The U.S.-Russian chill is focused most immediately on an issue with a distinct Cold War echo: missile defense. Washington wants to station 10 interceptors in Poland, with an associated radar in the Czech Republic, Russia’s backyard.
The missile shield itself is expensive, unproven and almost beside the point. At best, building it would provide an extra layer of security, if only as a psychological deterrent to rogue regimes. It is no threat to Russia, which could easily overwhelm any defense with its vast arsenal.
Even so, Russian President Vladimir Putin says he doesn’t buy assurances that the shield is intended only to protect NATO allies and U.S. forces in Europe against the threat of a missile or two from Iran.
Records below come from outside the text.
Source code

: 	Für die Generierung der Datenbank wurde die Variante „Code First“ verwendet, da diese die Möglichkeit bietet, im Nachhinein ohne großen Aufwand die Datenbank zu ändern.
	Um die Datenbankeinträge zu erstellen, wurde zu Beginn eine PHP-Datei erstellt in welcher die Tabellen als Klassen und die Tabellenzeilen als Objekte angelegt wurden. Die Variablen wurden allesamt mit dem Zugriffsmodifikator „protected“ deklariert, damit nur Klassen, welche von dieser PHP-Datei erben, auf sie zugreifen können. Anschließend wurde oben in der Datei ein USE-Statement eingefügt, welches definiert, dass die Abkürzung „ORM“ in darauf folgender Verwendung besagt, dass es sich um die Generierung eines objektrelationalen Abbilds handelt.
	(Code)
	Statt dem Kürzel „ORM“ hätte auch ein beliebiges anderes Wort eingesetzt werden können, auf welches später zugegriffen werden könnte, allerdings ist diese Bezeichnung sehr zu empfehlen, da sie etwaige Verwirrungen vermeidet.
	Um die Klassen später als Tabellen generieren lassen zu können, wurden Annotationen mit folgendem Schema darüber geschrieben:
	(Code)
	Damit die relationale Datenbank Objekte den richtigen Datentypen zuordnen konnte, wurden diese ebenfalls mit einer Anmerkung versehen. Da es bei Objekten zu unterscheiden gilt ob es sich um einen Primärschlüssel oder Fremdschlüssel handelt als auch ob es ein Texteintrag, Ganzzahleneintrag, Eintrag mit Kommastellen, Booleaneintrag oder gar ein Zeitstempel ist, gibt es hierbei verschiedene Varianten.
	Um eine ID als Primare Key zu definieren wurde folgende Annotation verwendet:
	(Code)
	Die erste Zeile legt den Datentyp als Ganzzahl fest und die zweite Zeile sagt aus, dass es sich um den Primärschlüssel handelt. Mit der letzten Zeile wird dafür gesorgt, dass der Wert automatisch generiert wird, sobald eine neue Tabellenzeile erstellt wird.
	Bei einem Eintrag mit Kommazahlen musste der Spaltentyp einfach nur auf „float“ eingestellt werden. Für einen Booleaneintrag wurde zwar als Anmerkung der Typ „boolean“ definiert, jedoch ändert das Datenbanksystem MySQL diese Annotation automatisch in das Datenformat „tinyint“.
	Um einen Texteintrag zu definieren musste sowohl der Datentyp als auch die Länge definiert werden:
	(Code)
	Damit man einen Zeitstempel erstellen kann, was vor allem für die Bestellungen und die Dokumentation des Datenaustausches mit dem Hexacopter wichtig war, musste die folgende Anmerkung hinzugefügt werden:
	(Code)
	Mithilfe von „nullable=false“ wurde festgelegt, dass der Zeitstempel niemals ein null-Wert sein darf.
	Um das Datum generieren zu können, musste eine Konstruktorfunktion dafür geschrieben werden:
Instead, in a series of belligerent moves, Russia has tested a long-range multiple-warhead missile, the RS-24, which it says is designed to overcome missile defenses.
If Poland and the Czech Republic go ahead, Putin declared, “We will have to have new targets in Europe.“
The escalating spat is about far more than the missile shield. It is part of Putin’s authoritarian efforts to reassert Russian power, particularly because Russian oil has left the country richer and no longer in debt to Western lenders.
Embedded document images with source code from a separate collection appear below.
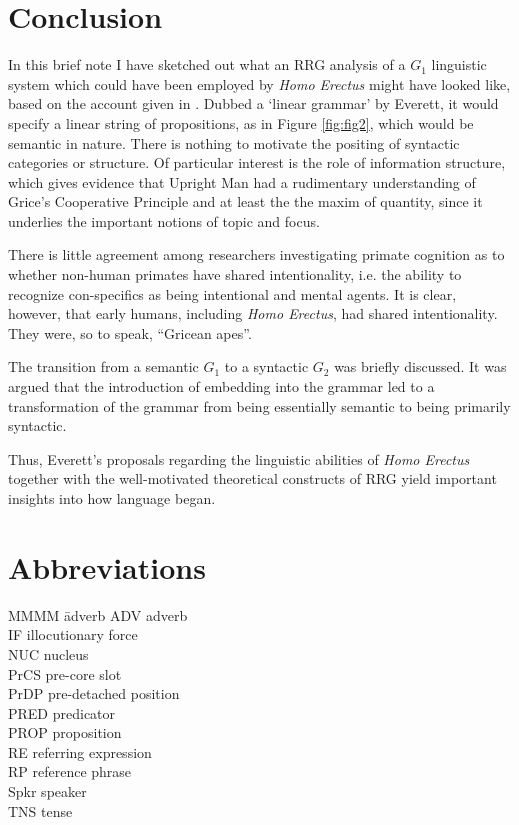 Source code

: \documentclass[output=paper,colorlinks,citecolor=brown]{langscibook}
\begin{document}
\section{Conclusion}\label{sec:vanvalin:6}
In this brief note I have sketched out what an RRG analysis of a $G_1$ linguistic system which could have been employed by \emph{Homo Erectus} might have looked like, based on the account given in \citet{everett2017language}.  Dubbed a ‘linear grammar’ by Everett, it would specify a linear string of propositions, as in Figure \ref{fig:fig2}, which would be semantic in nature.  There is nothing to motivate the positing of syntactic categories or structure.  Of particular interest is the role of information structure, which gives evidence that Upright Man had a rudimentary understanding of Grice’s Cooperative Principle and at least the the maxim of quantity, since it underlies the important notions of topic and focus.  

There is little agreement among researchers investigating primate cognition as to whether non-human primates have shared intentionality, i.e. the ability to recognize con-specifics as being intentional and mental agents.  It is clear, however, that early humans, including \emph{Homo Erectus}, had shared intentionality.  They were, so to speak, “Gricean apes”.

The transition from a semantic $G_1$ to a syntactic $G_2$ was briefly discussed.  It was argued that the introduction of embedding into the grammar led to a transformation of the grammar from being essentially semantic to being primarily syntactic.

Thus, Everett’s proposals regarding the linguistic abilities of \emph{Homo Erectus} together with the well-motivated theoretical constructs of RRG yield important insights into how language began.

\section*{Abbreviations}
\begin{multicols}{2}
\begin{tabbing}
MMMM \= adverb\kill
ADV  \> adverb\\ 
IF   \> illocutionary force\\ 
NUC  \> nucleus\\ 
PrCS \> pre-core slot\\ 
PrDP \> pre-detached position\\  
PRED \> predicator\\ 
PROP \> proposition\\ 
RE   \> referring expression\\ 
RP   \> reference phrase\\ 
Spkr \> speaker\\ 
TNS  \> tense
\end{tabbing}
\end{multicols}

\printbibliography[heading=subbibliography,notkeyword=this]
\end{document}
Putin is smarting from Russia’s loss of superpower status. Poland and the Czech Republic were once under Soviet control. Now, they’re NATO members. Non-violent democratic revolutions with an anti-Russian tinge, most recently in the Ukraine and Georgia, each of which borders Russia, are further encroaching. So some Soviet-style bluster serves his interests and perhaps salves his ego, as well as his nation’s.
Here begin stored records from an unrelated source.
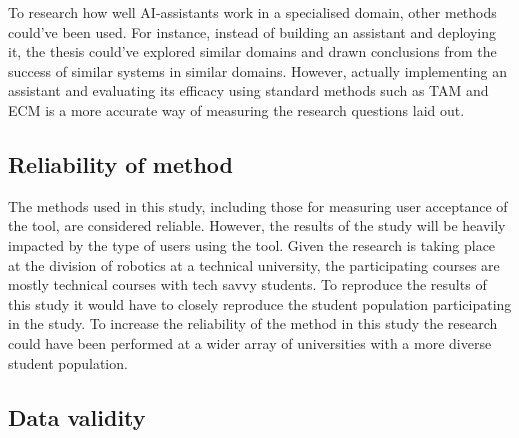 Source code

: 

To research how well AI-assistants work in a specialised domain, other methods could’ve been used. For instance, instead of building an assistant and deploying it, the thesis could’ve explored similar domains and drawn conclusions from the success of similar systems in similar domains. However, actually implementing an assistant and evaluating its efficacy using standard methods such as \gls{TAM} and \gls{ECM} is a more accurate way of measuring the research questions laid out.


\subsection{Reliability of method}
\label{sec:reliabilityOfMethod}




The methods used in this study, including those for measuring user acceptance of the tool, are considered reliable. However, the results of the study will be heavily impacted by the type of users using the tool. Given the research is taking place at the division of robotics at a technical university, the participating courses are mostly technical courses with tech savvy students. To reproduce the results of this study it would have to closely reproduce the student population participating in the study. To increase the reliability of the method in this study the research could have been performed at a wider array of universities with a more diverse student population.


\subsection{Data validity}
\label{sec:dataValidity}





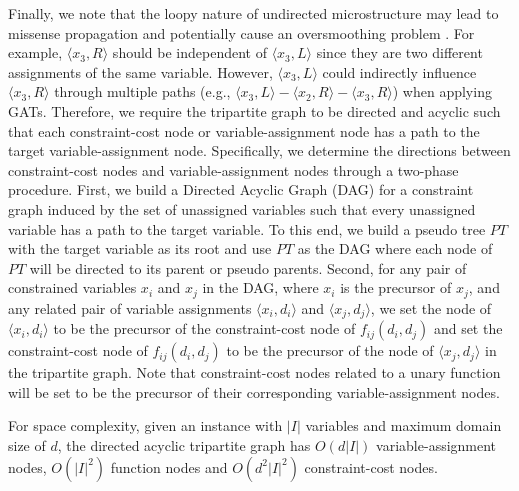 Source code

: \documentclass[letterpaper]{article} %
\begin{document}
Finally, we note that the loopy nature of undirected microstructure may lead to missense propagation and potentially cause an oversmoothing problem \cite{li2019deepgcns}. For example, $\langle x_3, R\rangle$ should be independent of $\langle x_3, L\rangle$ since they are two different assignments of the same variable. However, $\langle x_3, L\rangle$ could indirectly influence $\langle x_3, R\rangle$ through multiple paths (e.g., $\langle x_3, L\rangle-\langle x_2, R\rangle-\langle x_3, R\rangle$) when applying GATs. Therefore, we require the tripartite graph to be directed and acyclic such that each constraint-cost node or variable-assignment node has a path to the target variable-assignment node. Specifically, we determine the directions between constraint-cost nodes and variable-assignment nodes through a two-phase procedure. First, we build a Directed Acyclic Graph (DAG) for a constraint graph induced by the set of unassigned variables such that every unassigned variable has a path to the target variable. To this end, we build a pseudo tree $PT$ \cite{freuder1985taking} with the target variable as its root and use $PT$ as the DAG where each node of $PT$ will be directed to its parent or pseudo parents. Second, for any pair of constrained variables $x_i$ and $x_j$ in the DAG, where $x_i$ is the precursor of $x_j$, and any related pair of variable assignments $\langle x_i,d_i\rangle$ and $\langle x_j,d_j\rangle$, we set the node of $\langle x_i,d_i\rangle$ to be the precursor of the constraint-cost node of $f_{ij}(d_i,d_j)$ and set the constraint-cost node of $f_{ij}(d_i,d_j)$ to be the precursor of the node of $\langle x_j,d_j\rangle$ in the tripartite graph.
Note that constraint-cost nodes related to a unary function will be set to be the precursor of their corresponding variable-assignment nodes.

For space complexity, given an instance with $|I|$ variables and maximum domain size of $d$, the directed acyclic tripartite graph has $O(d|I|)$ variable-assignment nodes, $O(|I|^2)$ function nodes and $O(d^2|I|^2)$ constraint-cost nodes.
\end{document}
His arguments against the missile shield are disingenuous. Accused by Bush and others of rolling back democracy in Russia, for example, Putin retorted that he is the world’s only “absolute and pure democrat.“ He recently compared the United States to Hitler’s Germany.
The best response to Putin’s petulance is to firmly but calmly work to reassure him and bring him on board on a range of mutual challenges.
One possibility is to take up an old Putin proposal to work on new arms treaties.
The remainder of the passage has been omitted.